Vollegrondsgroenten
De eerste jaren heeft Bruins Sr. de werkzaamheden gecontinueerd. “De akkerbouwactiviteiten waren kleinschalig, vandaar dat hij ook in loondienst werkte voor de werktuigvereniging Stadskanaal,” schetst Bert. “Toen dat werk wegviel, is hij vollegrondsgroente gaan verbouwen; prei, broccoli, knolvenkel, bloemkolen. Kijk, daar waar die schuur staat stonden vroeger bloemkolen en nog eens bloemkolen.”
“Begin jaren tachtig kwam mijn vader in aanraking met bloembollen. Hij begon op 0,8 hectare lelies op contract te telen. Hij begon samen met Drents-Groningse telers zoals Marinus Jan Blauw en Otto ter Velde. De bollenhandel groeide parallel aan de vollegrondsgroente, maar daarin kenden we sterke prijsschommelingen.
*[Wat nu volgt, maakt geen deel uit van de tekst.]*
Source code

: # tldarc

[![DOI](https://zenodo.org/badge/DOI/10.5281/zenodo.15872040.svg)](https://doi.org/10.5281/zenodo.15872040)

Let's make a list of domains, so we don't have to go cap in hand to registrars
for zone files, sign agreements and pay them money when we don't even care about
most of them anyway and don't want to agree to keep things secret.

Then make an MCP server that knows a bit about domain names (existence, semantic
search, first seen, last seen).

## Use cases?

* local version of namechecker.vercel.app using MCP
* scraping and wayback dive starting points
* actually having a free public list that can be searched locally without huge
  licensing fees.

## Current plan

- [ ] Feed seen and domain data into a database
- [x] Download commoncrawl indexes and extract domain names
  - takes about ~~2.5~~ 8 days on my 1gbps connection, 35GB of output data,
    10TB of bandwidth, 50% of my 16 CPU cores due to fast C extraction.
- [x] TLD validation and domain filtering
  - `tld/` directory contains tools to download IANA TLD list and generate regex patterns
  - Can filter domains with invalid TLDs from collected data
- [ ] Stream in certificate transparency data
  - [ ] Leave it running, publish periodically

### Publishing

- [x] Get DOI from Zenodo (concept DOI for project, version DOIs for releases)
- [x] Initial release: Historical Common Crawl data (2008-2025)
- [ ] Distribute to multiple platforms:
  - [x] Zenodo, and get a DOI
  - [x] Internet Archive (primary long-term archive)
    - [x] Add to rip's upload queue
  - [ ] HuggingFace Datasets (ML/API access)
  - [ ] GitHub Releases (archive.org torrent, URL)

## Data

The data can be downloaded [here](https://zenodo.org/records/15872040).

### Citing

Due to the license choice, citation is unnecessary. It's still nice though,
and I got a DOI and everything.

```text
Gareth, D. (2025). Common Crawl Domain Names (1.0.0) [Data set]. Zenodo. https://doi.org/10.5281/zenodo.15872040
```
Dat bleek geen stabiele basis om grootschalig in te investeren.”
Bollengroei
Daarom werden de vollegrondsgroenten vaarwel gezegd. “In die periode kwam ik in het bedrijf, een paar jaar later volgde Ronnie. We zijn ons toen als een van de eerste bedrijven volledig gaan richten op de levering van bollen. We groeiden snel naar zo’n 25 hectare.” De bollenhandel nam een flinke vlucht door de aanschaf van moderne bollenspoelmachinerie. Eerst werden bollen nog gerooid met zand en toen geplozen en met de hand geraapt. Erg arbeidsintensief. De nieuwe mechanisatievorm in de bollensector bleek echter voor de familie Bruins een capaciteitskans beaamt Bert. “Het zorgde voor areaalgroei, want door de bollenspoelers konden we veel meer bollen aanvoeren. Vanaf toen ging het hard.”
Asperges
De bollen hadden en hebben de overhand in de maatschap. Toch is er naast die kleurrijke handel altijd passie geweest voor smakelijke nevenhandel; asperges. Een ‘hobby’, waar Bert en zijn vrouw als tiener mee begonnen. “We hebben de aspergehandel altijd aangehouden. Kijk, we telen ‘slechts’ 2,5 hectare asperges, maar dat moet je goed doen. Je bent er een korte periode van vroeg tot laat mee bezig. Je moet er echt wat mee hebben.”
De aspergeteelt is van 20 april tot 20 juni. Een kort fragment in het agro-jaar. “Maar het is mooie handel. Je krijgt een eerlijke prijs voor een eerlijk product. De meeste asperges verkopen we aan particulieren, ze komen van ver in Duitsland naar onze winkel.”
In die winkel blijk je niet alleen vers gestoken asperges te kunnen kopen. “Jongens, we doen echt van alles,” glundert Bert. “Een beetje reuring en beleving in de winkel is mooi man. En we hebben niet alleen de lekkerste asperges, maar ook aspergesoep en jawel; aspergekroketten! Die maakt Rien Prinsen van ‘Krokettenkunst’. Die man maakt overal kroketten van.”
Jaarcyclus
Bert heeft de smaak te pakken. Erik en ik genieten van zijn verhalen. Als agrofreaks en arbeidsspecialisten zijn we benieuwd naar het jaarritme bij Maatschap Bruins. “Ik zal jullie vertellen kerels; wij hebben de arbeidsfilm zo ingevuld dat we geen uur rust hebben,” begint hij gekscherend. “Dat begint met voorjaarswerkzaamheden en het planten van de bloembollen; circa 80 hectare anno 2021. Daarbij zaaien we 40 hectare suikerbieten en 20 hectare eerstejaars plantuien.”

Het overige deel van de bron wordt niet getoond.